Did you ever wish you were someone else? Wishing for their hair, beautiful eyes or slender frame? Did you ever wish you could be a great singer, an athlete or a comedian getting all the laughs? How about wishing that you were an “A” student or the one who garnered all the attention from the boys or girls? Well, I sure did!

As my younger self, I usually wished for something I didn’t have, or could never be. I don’t think it’s unusual to be that way as a kid, but it definitely is not the preferred way or the emotionally healthy way either. If you always want to be someone you are not, how can you possibly be your authentic self? For me, as that younger person, it was about acceptance and wanting to be part of the crowd. I didn’t realize I could stand out, with my own God-given appearance and talents and still be accepted for what I had to offer.  

It had nothing to do with how I was raised or the values I was taught, as I grew up in a wonderful family of 7 children and 2 loving and compassionate parents. It was an ideal upbringing actually, in a small suburban upper-middle-class town. It was a place similar to a town in a Hardy Boysbook. Everyone had a large family back in those days. We all knew each other or at least of each other. We often attended the same church and went to the same schools. It had a Friendly’s Ice cream store, which became a safe hangout for the middle school kids. There were no cell phones back then or internet, not even cable TV! As teenagers, we had to get rides since kids didn’t have cars like they do today. As a matter of fact, it wasn’t uncommon for families to have only one car. Yes, it was a much simpler time, but that doesn’t mean feelings and emotions were any different than kids have today.

Although I had a very stable and happy life, inside often I wasn’t being “me” to my full potential. What does that mean? To me, it means that I was afraid to be myself and share my true feelings for fear of rejection. It means I went along with the crowd, wanting acceptance rather than speaking up when I knew something was not right. I wasn’t living CRUDE!

I clearly remember the lunch table I sat at in high school.
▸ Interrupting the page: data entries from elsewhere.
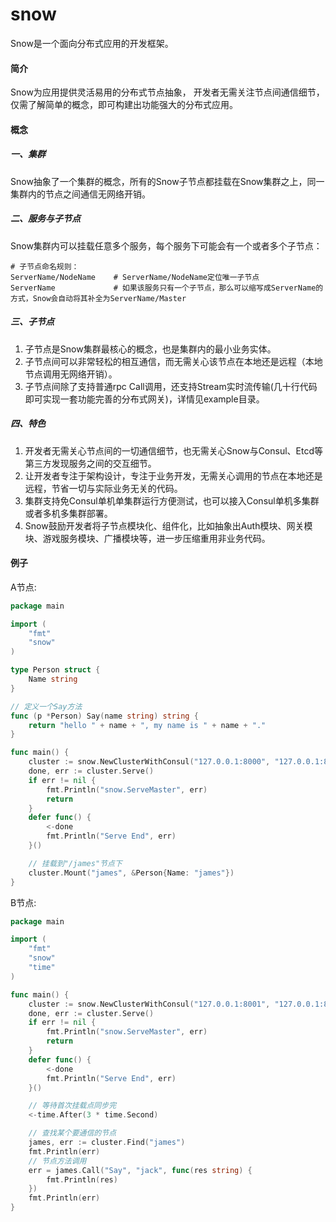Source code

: # snow
Snow是一个面向分布式应用的开发框架。

#### 简介
Snow为应用提供灵活易用的分布式节点抽象，
开发者无需关注节点间通信细节，仅需了解简单的概念，即可构建出功能强大的分布式应用。

#### 概念
##### 一、集群
Snow抽象了一个集群的概念，所有的Snow子节点都挂载在Snow集群之上，同一集群内的节点之间通信无网络开销。

##### 二、服务与子节点
Snow集群内可以挂载任意多个服务，每个服务下可能会有一个或者多个子节点：
```shell script
# 子节点命名规则：
ServerName/NodeName    # ServerName/NodeName定位唯一子节点
ServerName             # 如果该服务只有一个子节点，那么可以缩写成ServerName的方式，Snow会自动将其补全为ServerName/Master
```

##### 三、子节点
1. 子节点是Snow集群最核心的概念，也是集群内的最小业务实体。
2. 子节点间可以非常轻松的相互通信，而无需关心该节点在本地还是远程（本地节点调用无网络开销）。
3. 子节点间除了支持普通rpc Call调用，还支持Stream实时流传输(几十行代码即可实现一套功能完善的分布式网关)，详情见example目录。
##### 四、特色
1. 开发者无需关心节点间的一切通信细节，也无需关心Snow与Consul、Etcd等第三方发现服务之间的交互细节。
2. 让开发者专注于架构设计，专注于业务开发，无需关心调用的节点在本地还是远程，节省一切与实际业务无关的代码。
3. 集群支持免Consul单机单集群运行方便测试，也可以接入Consul单机多集群或者多机多集群部署。
4. Snow鼓励开发者将子节点模块化、组件化，比如抽象出Auth模块、网关模块、游戏服务模块、广播模块等，进一步压缩重用非业务代码。
#### 例子
A节点:
```go
package main

import (
	"fmt"
	"snow"
)

type Person struct {
	Name string
}

// 定义一个Say方法
func (p *Person) Say(name string) string {
	return "hello " + name + ", my name is " + name + "."
}

func main() {
	cluster := snow.NewClusterWithConsul("127.0.0.1:8000", "127.0.0.1:8000")
	done, err := cluster.Serve()
	if err != nil {
		fmt.Println("snow.ServeMaster", err)
		return
	}
	defer func() {
		<-done
		fmt.Println("Serve End", err)
	}()

	// 挂载到"/james"节点下
	cluster.Mount("james", &Person{Name: "james"})
}
```

B节点:
```go
package main

import (
	"fmt"
	"snow"
	"time"
)

func main() {
	cluster := snow.NewClusterWithConsul("127.0.0.1:8001", "127.0.0.1:8001")
	done, err := cluster.Serve()
	if err != nil {
		fmt.Println("snow.ServeMaster", err)
		return
	}
	defer func() {
		<-done
		fmt.Println("Serve End", err)
	}()

	// 等待首次挂载点同步完
	<-time.After(3 * time.Second)

	// 查找某个要通信的节点
	james, err := cluster.Find("james")
	fmt.Println(err)
	// 节点方法调用
	err = james.Call("Say", "jack", func(res string) {
		fmt.Println(res)
	})
	fmt.Println(err)
}
```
There were the usual 7 or 8 girls there every day. One particular girl, we will refer to as “Cindy,” was the “ringleader” at that table. She bullied one or two girls at the table all the time, with cutting and mean comments. It was awkward and so uncomfortable. No one said anything for fear that “Cindy” would bully them too. I knew it was wrong, and I felt sad for the two girls but was afraid of retaliation if I did speak up. That was about 1972, and all these years later I’m still thinking about that dumb lunch table. Why? 
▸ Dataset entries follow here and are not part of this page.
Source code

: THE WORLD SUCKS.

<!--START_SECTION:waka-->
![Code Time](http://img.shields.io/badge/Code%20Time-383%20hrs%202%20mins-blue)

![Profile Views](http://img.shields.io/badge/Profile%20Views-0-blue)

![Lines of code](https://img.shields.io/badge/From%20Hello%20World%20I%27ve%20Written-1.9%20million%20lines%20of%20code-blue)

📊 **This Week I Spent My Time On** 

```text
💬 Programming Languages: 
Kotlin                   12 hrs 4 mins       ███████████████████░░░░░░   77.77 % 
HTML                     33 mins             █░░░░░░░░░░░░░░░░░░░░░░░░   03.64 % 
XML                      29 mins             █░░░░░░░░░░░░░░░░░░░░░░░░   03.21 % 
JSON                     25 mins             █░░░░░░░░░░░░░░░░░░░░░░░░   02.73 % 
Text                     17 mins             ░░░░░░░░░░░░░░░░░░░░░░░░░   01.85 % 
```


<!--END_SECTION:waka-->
Well, for one, now I know better! Eventually, I got older, much wiser and more confident in myself and realized that my opinions and feelings count. It’s amazing what maturity does for you. I realized that I’m good enough just the way I am and that my happiness comes from within, not from external places and things. I learned that being accepted doesn’t provide you true happiness, it’s what’s in our heart and soul and what resides in our deepest thoughts when we shut our eyes and go to sleep each night, that gives us our peace and happiness. It’s an extremely freeing feeling to take responsibility for our own feelings and emotional wellbeing and the course our lives take us in the short time we have here on earth.  If we truly are our authentic selves, speak our own truth, accept ourselves (flaws and all), people and relationships in our lives become more whole and truthful too.
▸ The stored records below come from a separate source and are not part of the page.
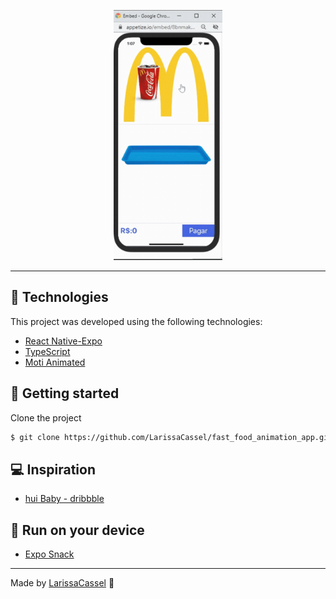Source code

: <p align="center">
 <img title="appgif" src=".github/mac-aplication.gif" height="400"/> 
</p>

---

## 🧪 Technologies

This project was developed using the following technologies:

- [React Native-Expo](https://expo.io/)
- [TypeScript](https://www.typescriptlang.org/play#code/Q)
- [Moti Animated](https://moti.fyi/)

## 🚀 Getting started

Clone the project 

```bash
$ git clone https://github.com/LarissaCassel/fast_food_animation_app.git
```

## 💻 Inspiration

- [hui Baby - dribbble](https://dribbble.com/shots/5647210-Fast-food-application)

## 📱 Run on your device

- [Expo Snack](https://snack.expo.dev/@larissacassel/fast_food_aplication)

---
Made  by [LarissaCassel](https://www.instagram.com/larissacassel/?hl=pt) 👋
If I ever run into a “Cindy” again, at this point in my life I think I will tell her, gently and kindly that her treatment of those two girls at the lunch table was unacceptable and I’m sorry that I didn’t have the gumption and confidence to speak up.  Now I know how to be true to myself, and I would never stand for a bully.  In being the person I was meant to be and following the guide of my authentic self, is the way I keep things real and honest.  In the end, my motto is to Live CRUDE: to be who you truly are. Because the stripped down authentic version of yourself is who you are meant to be, and that is a beautiful thing!